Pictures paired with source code

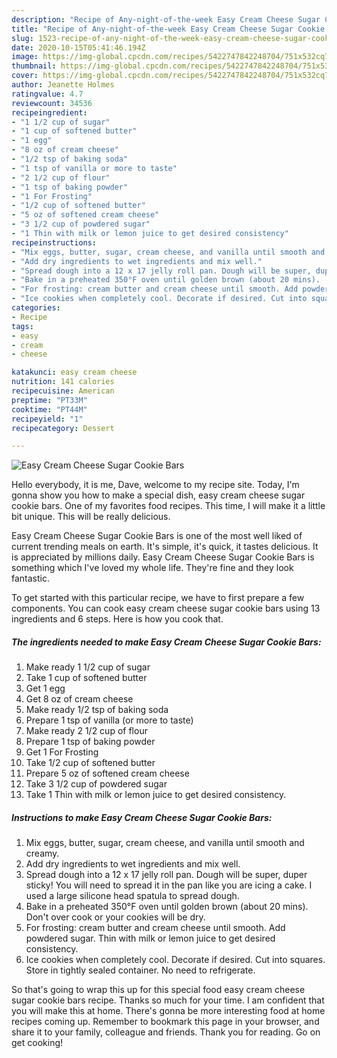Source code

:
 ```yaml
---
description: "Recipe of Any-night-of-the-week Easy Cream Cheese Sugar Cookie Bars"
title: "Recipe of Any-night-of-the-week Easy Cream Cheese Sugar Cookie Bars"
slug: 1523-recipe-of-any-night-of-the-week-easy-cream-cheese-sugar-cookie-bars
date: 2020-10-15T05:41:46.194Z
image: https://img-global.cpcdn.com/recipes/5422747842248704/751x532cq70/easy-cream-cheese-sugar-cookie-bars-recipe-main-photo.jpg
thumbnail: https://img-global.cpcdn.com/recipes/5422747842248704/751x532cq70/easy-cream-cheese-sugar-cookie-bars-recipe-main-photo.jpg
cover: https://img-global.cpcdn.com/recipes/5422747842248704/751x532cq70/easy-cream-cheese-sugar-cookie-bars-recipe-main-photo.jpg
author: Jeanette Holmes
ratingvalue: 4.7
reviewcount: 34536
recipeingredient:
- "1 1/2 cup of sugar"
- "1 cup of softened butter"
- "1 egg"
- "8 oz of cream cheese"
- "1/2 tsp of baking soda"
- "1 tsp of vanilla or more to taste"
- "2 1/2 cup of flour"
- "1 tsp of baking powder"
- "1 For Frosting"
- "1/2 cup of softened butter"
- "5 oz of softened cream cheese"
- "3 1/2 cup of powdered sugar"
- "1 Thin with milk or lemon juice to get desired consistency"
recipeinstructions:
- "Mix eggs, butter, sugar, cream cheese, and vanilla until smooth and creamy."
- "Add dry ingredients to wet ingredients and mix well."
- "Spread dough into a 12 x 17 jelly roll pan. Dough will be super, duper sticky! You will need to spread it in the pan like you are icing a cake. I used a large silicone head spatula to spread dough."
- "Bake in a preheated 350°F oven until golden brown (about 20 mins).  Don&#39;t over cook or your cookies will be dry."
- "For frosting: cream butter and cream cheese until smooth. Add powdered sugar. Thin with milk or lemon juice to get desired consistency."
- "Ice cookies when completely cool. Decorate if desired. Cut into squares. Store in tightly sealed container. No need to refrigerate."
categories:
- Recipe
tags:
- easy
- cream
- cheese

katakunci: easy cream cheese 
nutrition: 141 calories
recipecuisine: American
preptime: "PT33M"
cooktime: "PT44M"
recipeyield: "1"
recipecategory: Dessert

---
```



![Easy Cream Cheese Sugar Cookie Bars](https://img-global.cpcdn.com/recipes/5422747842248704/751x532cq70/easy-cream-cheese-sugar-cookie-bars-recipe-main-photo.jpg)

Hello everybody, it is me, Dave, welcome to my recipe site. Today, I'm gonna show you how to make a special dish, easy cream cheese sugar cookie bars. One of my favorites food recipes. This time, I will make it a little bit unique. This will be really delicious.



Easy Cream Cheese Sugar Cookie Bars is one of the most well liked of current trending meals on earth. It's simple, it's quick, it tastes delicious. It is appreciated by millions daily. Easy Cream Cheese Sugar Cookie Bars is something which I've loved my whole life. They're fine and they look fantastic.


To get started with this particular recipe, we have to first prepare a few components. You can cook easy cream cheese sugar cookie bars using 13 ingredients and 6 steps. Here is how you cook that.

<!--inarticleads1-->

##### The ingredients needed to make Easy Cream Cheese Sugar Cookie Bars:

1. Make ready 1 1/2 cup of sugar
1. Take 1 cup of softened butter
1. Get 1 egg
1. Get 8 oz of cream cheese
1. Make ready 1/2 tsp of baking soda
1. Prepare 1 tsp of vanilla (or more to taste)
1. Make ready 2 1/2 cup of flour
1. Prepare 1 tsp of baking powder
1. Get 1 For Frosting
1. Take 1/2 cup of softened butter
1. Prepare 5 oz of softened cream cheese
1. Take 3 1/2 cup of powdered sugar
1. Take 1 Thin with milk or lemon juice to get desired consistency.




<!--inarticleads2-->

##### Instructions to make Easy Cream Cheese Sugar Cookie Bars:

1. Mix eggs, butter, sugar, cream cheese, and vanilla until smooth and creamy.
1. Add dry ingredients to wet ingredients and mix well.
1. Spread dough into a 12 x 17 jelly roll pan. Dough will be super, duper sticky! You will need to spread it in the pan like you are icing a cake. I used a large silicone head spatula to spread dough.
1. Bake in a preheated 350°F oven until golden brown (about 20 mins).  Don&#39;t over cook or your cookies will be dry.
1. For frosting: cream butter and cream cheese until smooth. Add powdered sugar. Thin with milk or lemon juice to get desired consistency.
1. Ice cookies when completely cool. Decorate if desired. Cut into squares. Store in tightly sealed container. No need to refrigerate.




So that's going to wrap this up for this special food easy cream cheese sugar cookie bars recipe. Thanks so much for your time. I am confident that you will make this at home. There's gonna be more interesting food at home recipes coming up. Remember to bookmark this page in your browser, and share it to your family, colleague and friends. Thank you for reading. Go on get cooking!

INSTRUCTIONS TO FOLLOW: Using the entries above, copy exactly the lines from the one containing "1. Spread dough" through the last, both included.

PROBLEM SOLUTION:
1. Spread dough into a 12 x 17 jelly roll pan. Dough will be super, duper sticky! You will need to spread it in the pan like you are icing a cake. I used a large silicone head spatula to spread dough.
1. Bake in a preheated 350°F oven until golden brown (about 20 mins).  Don&#39;t over cook or your cookies will be dry.
1. For frosting: cream butter and cream cheese until smooth. Add powdered sugar. Thin with milk or lemon juice to get desired consistency.
1. Ice cookies when completely cool. Decorate if desired. Cut into squares. Store in tightly sealed container. No need to refrigerate.




So that's going to wrap this up for this special food easy cream cheese sugar cookie bars recipe. Thanks so much for your time. I am confident that you will make this at home. There's gonna be more interesting food at home recipes coming up. Remember to bookmark this page in your browser, and share it to your family, colleague and friends. Thank you for reading. Go on get cooking!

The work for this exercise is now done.